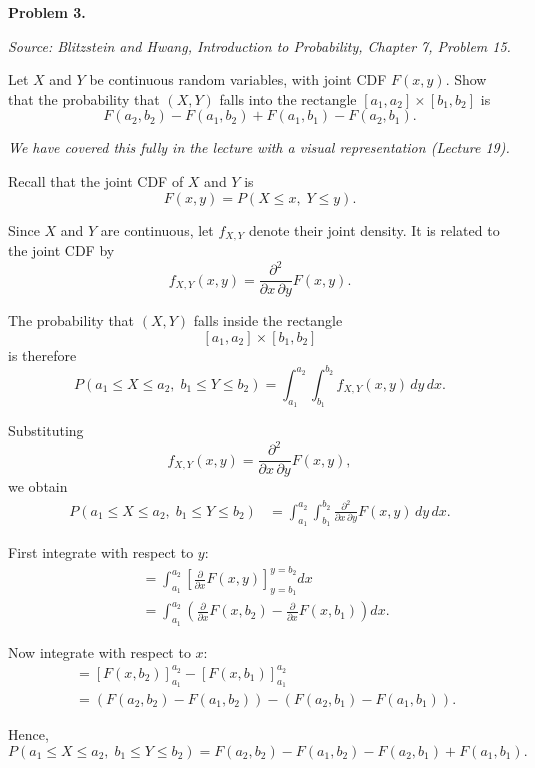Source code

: \documentclass[11pt]{article}
\newcommand{\source}[2]{%
    \vspace{0.15cm}
    {\small\textit{Source: Blitzstein and Hwang, \textit{Introduction to Probability}, Chapter #1, Problem #2.}}
}
\begin{document}
 
\begin{problemheader}
\textbf{Problem 3.}
\end{problemheader}
\source{7}{15}

Let $X$ and $Y$ be continuous random variables, with joint CDF $F(x,y)$. Show that the probability that $(X,Y)$ falls into the rectangle $[a_1,a_2]\times[b_1,b_2]$ is
\[
F(a_2,b_2)-F(a_1,b_2)+F(a_1,b_1)-F(a_2,b_1).
\]

\begin{solutionbox}
\textit{We have covered this fully in the lecture with a visual representation (Lecture 19). }

Recall that the joint CDF of $X$ and $Y$ is
$$
F(x,y)=P(X\le x,\;Y\le y).
$$

Since $X$ and $Y$ are continuous, let $f_{X,Y}$ denote their joint density. It is related to the joint CDF by
$$
f_{X,Y}(x,y)
=
\frac{\partial^2}{\partial x\,\partial y}F(x,y).
$$

The probability that $(X,Y)$ falls inside the rectangle
$$
[a_1,a_2]\times[b_1,b_2]
$$
is therefore
$$
P(a_1\le X\le a_2,\;b_1\le Y\le b_2)
=
\int_{a_1}^{a_2}\int_{b_1}^{b_2}
f_{X,Y}(x,y)\,dy\,dx.
$$

Substituting
$$
f_{X,Y}(x,y)
=
\frac{\partial^2}{\partial x\,\partial y}F(x,y),
$$
we obtain
$$
\begin{aligned}
P(a_1\le X\le a_2,\;b_1\le Y\le b_2)
&=
\int_{a_1}^{a_2}
\int_{b_1}^{b_2}
\frac{\partial^2}{\partial x\,\partial y}F(x,y)
\,dy\,dx.
\end{aligned}
$$

First integrate with respect to $y$:
$$
\begin{aligned}
&=
\int_{a_1}^{a_2}
\left[
\frac{\partial}{\partial x}F(x,y)
\right]_{y=b_1}^{y=b_2}
dx\\
&=
\int_{a_1}^{a_2}
\left(
\frac{\partial}{\partial x}F(x,b_2)
-
\frac{\partial}{\partial x}F(x,b_1)
\right)dx.
\end{aligned}
$$

Now integrate with respect to $x$:
$$
\begin{aligned}
&=
\left[F(x,b_2)\right]_{a_1}^{a_2}
-
\left[F(x,b_1)\right]_{a_1}^{a_2}\\
&=
\left(F(a_2,b_2)-F(a_1,b_2)\right)
-
\left(F(a_2,b_1)-F(a_1,b_1)\right).
\end{aligned}
$$

Hence,
$$
P(a_1\le X\le a_2,\;b_1\le Y\le b_2)
=
F(a_2,b_2)-F(a_1,b_2)
-F(a_2,b_1)+F(a_1,b_1).
$$


\end{solutionbox}
\end{document}
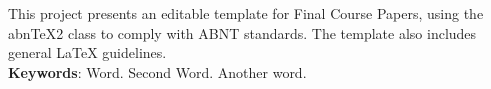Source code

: 
\begin{resumo}[ABSTRACT]
\begin{SingleSpacing}

This project presents an editable template for Final Course Papers, using the abn\TeX{}2 class to comply with ABNT standards. The template also includes general \LaTeX{} guidelines. \\

\textbf{Keywords}: Word. Second Word. Another word.

\end{SingleSpacing}
\end{resumo}
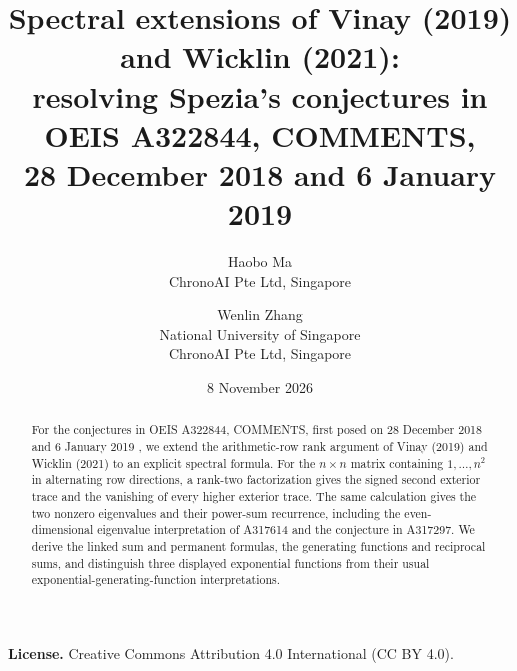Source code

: \documentclass[11pt]{article}
\title{Spectral extensions of Vinay (2019) and Wicklin (2021):\\
resolving Spezia's conjectures in OEIS A322844, COMMENTS,\\
28 December 2018 and 6 January 2019}
\author{Haobo Ma\\\small ChronoAI Pte Ltd, Singapore
\and Wenlin Zhang\\\small National University of Singapore\\
\small ChronoAI Pte Ltd, Singapore}
\date{8 November 2026}
\begin{document}
\maketitle
\begin{abstract}
For the conjectures in OEIS A322844, COMMENTS, first posed on
28 December 2018 and 6 January 2019 \cite{posing}, we extend the arithmetic-row rank
argument of Vinay (2019) and Wicklin (2021) to an explicit spectral formula.
For the $n\times n$
matrix containing $1,\ldots,n^2$ in alternating row directions, a rank-two
factorization gives the signed second exterior trace and the vanishing of
every higher exterior trace. The same calculation gives the two nonzero
eigenvalues and their power-sum recurrence, including the even-dimensional
eigenvalue interpretation of A317614 and the conjecture in A317297. We derive the linked sum
and permanent formulas, the generating functions and reciprocal sums,
and distinguish three displayed exponential functions from their usual
exponential-generating-function interpretations.
\end{abstract}
\noindent\textbf{License.} Creative Commons Attribution 4.0 International (CC BY 4.0).
\end{document}
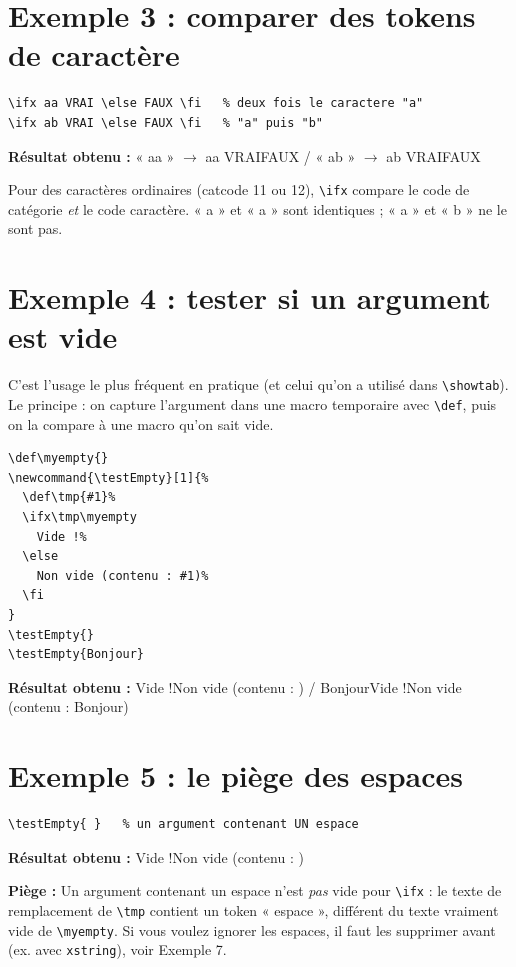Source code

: \documentclass{article}
\newcommand{\Resultat}[1]{{\color{blue!60!black}\textbf{Résultat obtenu :} #1}\par}
\newcommand{\Piege}[1]{{\color{red!70!black}\textbf{Piège :} #1}\par}
\begin{document}
\section{Exemple 3 : comparer des tokens de caractère}
\begin{verbatim}
\ifx aa VRAI \else FAUX \fi   % deux fois le caractere "a"
\ifx ab VRAI \else FAUX \fi   % "a" puis "b"
\end{verbatim}

\Resultat{« aa » $\to$ \ifx aa VRAI\else FAUX\fi
\quad / \quad « ab » $\to$ \ifx ab VRAI\else FAUX\fi}

\noindent
Pour des caractères ordinaires (catcode 11 ou 12), \texttt{\textbackslash ifx}
compare le code de catégorie \emph{et} le code caractère. « a » et « a » sont
identiques ; « a » et « b » ne le sont pas.

\section{Exemple 4 : tester si un argument est vide}
C'est l'usage le plus fréquent en pratique (et celui qu'on a utilisé dans
\texttt{\textbackslash showtab}). Le principe : on capture l'argument dans une
macro temporaire avec \texttt{\textbackslash def}, puis on la compare à une
macro qu'on sait vide.

\begin{verbatim}
\def\myempty{}
\newcommand{\testEmpty}[1]{%
  \def\tmp{#1}%
  \ifx\tmp\myempty
    Vide !%
  \else
    Non vide (contenu : #1)%
  \fi
}
\testEmpty{}
\testEmpty{Bonjour}
\end{verbatim}

\def\myempty{}
\newcommand{\testEmpty}[1]{\def\tmp{#1}\ifx\tmp\myempty Vide !\else Non vide (contenu : #1)\fi}
\Resultat{\testEmpty{} \quad / \quad \testEmpty{Bonjour}}

\section{Exemple 5 : le piège des espaces}
\begin{verbatim}
\testEmpty{ }   % un argument contenant UN espace
\end{verbatim}

\Resultat{\testEmpty{ }}

\Piege{Un argument contenant un espace n'est \emph{pas} vide pour
\texttt{\textbackslash ifx} : le texte de remplacement de
\texttt{\textbackslash tmp} contient un token « espace », différent du texte
vraiment vide de \texttt{\textbackslash myempty}. Si vous voulez ignorer les
espaces, il faut les supprimer avant (ex. avec \texttt{xstring}), voir
Exemple 7.}
\end{document}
+===+
### YOUR OBJECTIVE
Respond with a single number, namely how many lines of the entries contain the word "Exemple".

### RESULT OF THIS TASK
4